** EXERCISE GOAL **
Everything in the entries below except the pictures must be returned exactly.

** AVAILABLE RECORDS **
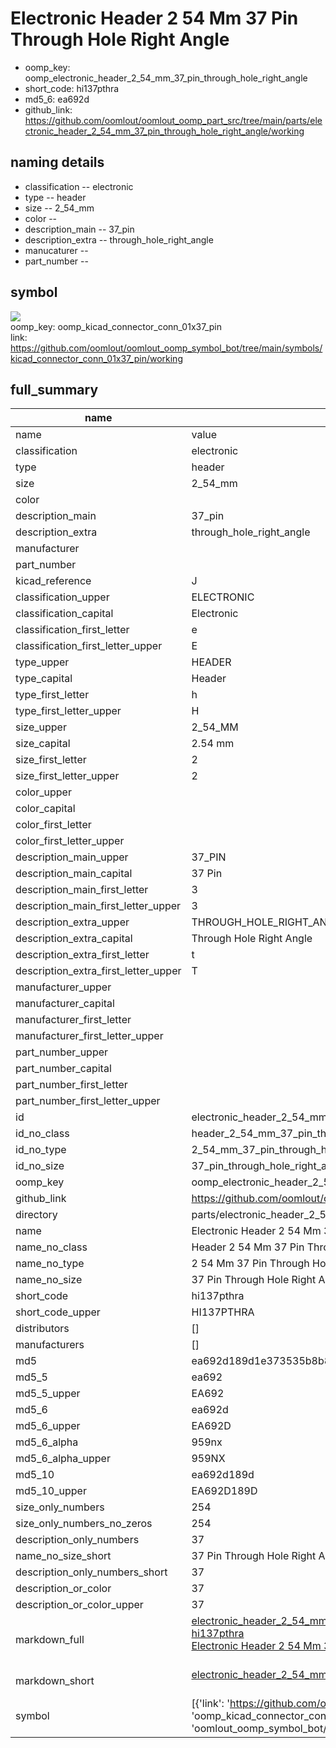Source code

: # Electronic Header 2 54 Mm 37 Pin Through Hole Right Angle

  
* oomp_key: oomp_electronic_header_2_54_mm_37_pin_through_hole_right_angle 
* short_code: hi137pthra
* md5_6: ea692d  
* github_link: https://github.com/oomlout/oomlout_oomp_part_src/tree/main/parts/electronic_header_2_54_mm_37_pin_through_hole_right_angle/working  
## naming details
* classification -- electronic
* type -- header
* size -- 2_54_mm
* color -- 
* description_main -- 37_pin
* description_extra -- through_hole_right_angle
* manucaturer -- 
* part_number -- 



## symbol

![](symbol/{index}}/working/working_600.png)  
oomp_key: oomp_kicad_connector_conn_01x37_pin  
link: https://github.com/oomlout/oomlout_oomp_symbol_bot/tree/main/symbols/kicad_connector_conn_01x37_pin/working  


## full_summary
| name | value | 
| --- | --- | 
| name | value | 
| classification | electronic | 
| type | header | 
| size | 2_54_mm | 
| color |  | 
| description_main | 37_pin | 
| description_extra | through_hole_right_angle | 
| manufacturer |  | 
| part_number |  | 
| kicad_reference | J | 
| classification_upper | ELECTRONIC | 
| classification_capital | Electronic | 
| classification_first_letter | e | 
| classification_first_letter_upper | E | 
| type_upper | HEADER | 
| type_capital | Header | 
| type_first_letter | h | 
| type_first_letter_upper | H | 
| size_upper | 2_54_MM | 
| size_capital | 2.54 mm | 
| size_first_letter | 2 | 
| size_first_letter_upper | 2 | 
| color_upper |  | 
| color_capital |  | 
| color_first_letter |  | 
| color_first_letter_upper |  | 
| description_main_upper | 37_PIN | 
| description_main_capital | 37 Pin | 
| description_main_first_letter | 3 | 
| description_main_first_letter_upper | 3 | 
| description_extra_upper | THROUGH_HOLE_RIGHT_ANGLE | 
| description_extra_capital | Through Hole Right Angle | 
| description_extra_first_letter | t | 
| description_extra_first_letter_upper | T | 
| manufacturer_upper |  | 
| manufacturer_capital |  | 
| manufacturer_first_letter |  | 
| manufacturer_first_letter_upper |  | 
| part_number_upper |  | 
| part_number_capital |  | 
| part_number_first_letter |  | 
| part_number_first_letter_upper |  | 
| id | electronic_header_2_54_mm_37_pin_through_hole_right_angle | 
| id_no_class | header_2_54_mm_37_pin_through_hole_right_angle | 
| id_no_type | 2_54_mm_37_pin_through_hole_right_angle | 
| id_no_size | 37_pin_through_hole_right_angle | 
| oomp_key | oomp_electronic_header_2_54_mm_37_pin_through_hole_right_angle | 
| github_link | https://github.com/oomlout/oomlout_oomp_part_src/tree/main/parts/electronic_header_2_54_mm_37_pin_through_hole_right_angle/working | 
| directory | parts/electronic_header_2_54_mm_37_pin_through_hole_right_angle | 
| name | Electronic Header 2 54 Mm 37 Pin Through Hole Right Angle | 
| name_no_class | Header 2 54 Mm 37 Pin Through Hole Right Angle | 
| name_no_type | 2 54 Mm 37 Pin Through Hole Right Angle | 
| name_no_size | 37 Pin Through Hole Right Angle | 
| short_code | hi137pthra | 
| short_code_upper | HI137PTHRA | 
| distributors | [] | 
| manufacturers | [] | 
| md5 | ea692d189d1e373535b8b85f024654b7 | 
| md5_5 | ea692 | 
| md5_5_upper | EA692 | 
| md5_6 | ea692d | 
| md5_6_upper | EA692D | 
| md5_6_alpha | 959nx | 
| md5_6_alpha_upper | 959NX | 
| md5_10 | ea692d189d | 
| md5_10_upper | EA692D189D | 
| size_only_numbers | 254 | 
| size_only_numbers_no_zeros | 254 | 
| description_only_numbers | 37 | 
| name_no_size_short | 37 Pin Through Hole Right Angle | 
| description_only_numbers_short | 37 | 
| description_or_color | 37 | 
| description_or_color_upper | 37 | 
| markdown_full | [electronic_header_2_54_mm_37_pin_through_hole_right_angle](https://github.com/oomlout/oomlout_oomp_part_src/tree/main/parts/electronic_header_2_54_mm_37_pin_through_hole_right_angle/working)<br>[hi137pthra](https://github.com/oomlout/oomlout_oomp_part_src/tree/main/parts/electronic_header_2_54_mm_37_pin_through_hole_right_angle/working)<br>[Electronic Header 2 54 Mm 37 Pin Through Hole Right Angle](https://github.com/oomlout/oomlout_oomp_part_src/tree/main/parts/electronic_header_2_54_mm_37_pin_through_hole_right_angle/working)<br><br> | 
| markdown_short | [electronic_header_2_54_mm_37_pin_through_hole_right_angle](https://github.com/oomlout/oomlout_oomp_part_src/tree/main/parts/electronic_header_2_54_mm_37_pin_through_hole_right_angle/working)<br><br> | 
| symbol | [{'link': 'https://github.com/oomlout/oomlout_oomp_symbol_bot/tree/main/symbols/kicad_connector_conn_01x37_pin', 'oomp_key': 'oomp_kicad_connector_conn_01x37_pin', 'directory': 'oomlout_oomp_symbol_bot/symbols/kicad_connector_conn_01x37_pin//working/working.kicad_sym', 'index': 0}] |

** TASK SOLUTION **
Source code

: # Electronic Header 2 54 Mm 37 Pin Through Hole Right Angle

  
* oomp_key: oomp_electronic_header_2_54_mm_37_pin_through_hole_right_angle 
* short_code: hi137pthra
* md5_6: ea692d  
* github_link: https://github.com/oomlout/oomlout_oomp_part_src/tree/main/parts/electronic_header_2_54_mm_37_pin_through_hole_right_angle/working  
## naming details
* classification -- electronic
* type -- header
* size -- 2_54_mm
* color -- 
* description_main -- 37_pin
* description_extra -- through_hole_right_angle
* manucaturer -- 
* part_number -- 



## symbol

![](symbol/{index}}/working/working_600.png)  
oomp_key: oomp_kicad_connector_conn_01x37_pin  
link: https://github.com/oomlout/oomlout_oomp_symbol_bot/tree/main/symbols/kicad_connector_conn_01x37_pin/working  


## full_summary
| name | value | 
| --- | --- | 
| name | value | 
| classification | electronic | 
| type | header | 
| size | 2_54_mm | 
| color |  | 
| description_main | 37_pin | 
| description_extra | through_hole_right_angle | 
| manufacturer |  | 
| part_number |  | 
| kicad_reference | J | 
| classification_upper | ELECTRONIC | 
| classification_capital | Electronic | 
| classification_first_letter | e | 
| classification_first_letter_upper | E | 
| type_upper | HEADER | 
| type_capital | Header | 
| type_first_letter | h | 
| type_first_letter_upper | H | 
| size_upper | 2_54_MM | 
| size_capital | 2.54 mm | 
| size_first_letter | 2 | 
| size_first_letter_upper | 2 | 
| color_upper |  | 
| color_capital |  | 
| color_first_letter |  | 
| color_first_letter_upper |  | 
| description_main_upper | 37_PIN | 
| description_main_capital | 37 Pin | 
| description_main_first_letter | 3 | 
| description_main_first_letter_upper | 3 | 
| description_extra_upper | THROUGH_HOLE_RIGHT_ANGLE | 
| description_extra_capital | Through Hole Right Angle | 
| description_extra_first_letter | t | 
| description_extra_first_letter_upper | T | 
| manufacturer_upper |  | 
| manufacturer_capital |  | 
| manufacturer_first_letter |  | 
| manufacturer_first_letter_upper |  | 
| part_number_upper |  | 
| part_number_capital |  | 
| part_number_first_letter |  | 
| part_number_first_letter_upper |  | 
| id | electronic_header_2_54_mm_37_pin_through_hole_right_angle | 
| id_no_class | header_2_54_mm_37_pin_through_hole_right_angle | 
| id_no_type | 2_54_mm_37_pin_through_hole_right_angle | 
| id_no_size | 37_pin_through_hole_right_angle | 
| oomp_key | oomp_electronic_header_2_54_mm_37_pin_through_hole_right_angle | 
| github_link | https://github.com/oomlout/oomlout_oomp_part_src/tree/main/parts/electronic_header_2_54_mm_37_pin_through_hole_right_angle/working | 
| directory | parts/electronic_header_2_54_mm_37_pin_through_hole_right_angle | 
| name | Electronic Header 2 54 Mm 37 Pin Through Hole Right Angle | 
| name_no_class | Header 2 54 Mm 37 Pin Through Hole Right Angle | 
| name_no_type | 2 54 Mm 37 Pin Through Hole Right Angle | 
| name_no_size | 37 Pin Through Hole Right Angle | 
| short_code | hi137pthra | 
| short_code_upper | HI137PTHRA | 
| distributors | [] | 
| manufacturers | [] | 
| md5 | ea692d189d1e373535b8b85f024654b7 | 
| md5_5 | ea692 | 
| md5_5_upper | EA692 | 
| md5_6 | ea692d | 
| md5_6_upper | EA692D | 
| md5_6_alpha | 959nx | 
| md5_6_alpha_upper | 959NX | 
| md5_10 | ea692d189d | 
| md5_10_upper | EA692D189D | 
| size_only_numbers | 254 | 
| size_only_numbers_no_zeros | 254 | 
| description_only_numbers | 37 | 
| name_no_size_short | 37 Pin Through Hole Right Angle | 
| description_only_numbers_short | 37 | 
| description_or_color | 37 | 
| description_or_color_upper | 37 | 
| markdown_full | [electronic_header_2_54_mm_37_pin_through_hole_right_angle](https://github.com/oomlout/oomlout_oomp_part_src/tree/main/parts/electronic_header_2_54_mm_37_pin_through_hole_right_angle/working)<br>[hi137pthra](https://github.com/oomlout/oomlout_oomp_part_src/tree/main/parts/electronic_header_2_54_mm_37_pin_through_hole_right_angle/working)<br>[Electronic Header 2 54 Mm 37 Pin Through Hole Right Angle](https://github.com/oomlout/oomlout_oomp_part_src/tree/main/parts/electronic_header_2_54_mm_37_pin_through_hole_right_angle/working)<br><br> | 
| markdown_short | [electronic_header_2_54_mm_37_pin_through_hole_right_angle](https://github.com/oomlout/oomlout_oomp_part_src/tree/main/parts/electronic_header_2_54_mm_37_pin_through_hole_right_angle/working)<br><br> | 
| symbol | [{'link': 'https://github.com/oomlout/oomlout_oomp_symbol_bot/tree/main/symbols/kicad_connector_conn_01x37_pin', 'oomp_key': 'oomp_kicad_connector_conn_01x37_pin', 'directory': 'oomlout_oomp_symbol_bot/symbols/kicad_connector_conn_01x37_pin//working/working.kicad_sym', 'index': 0}] |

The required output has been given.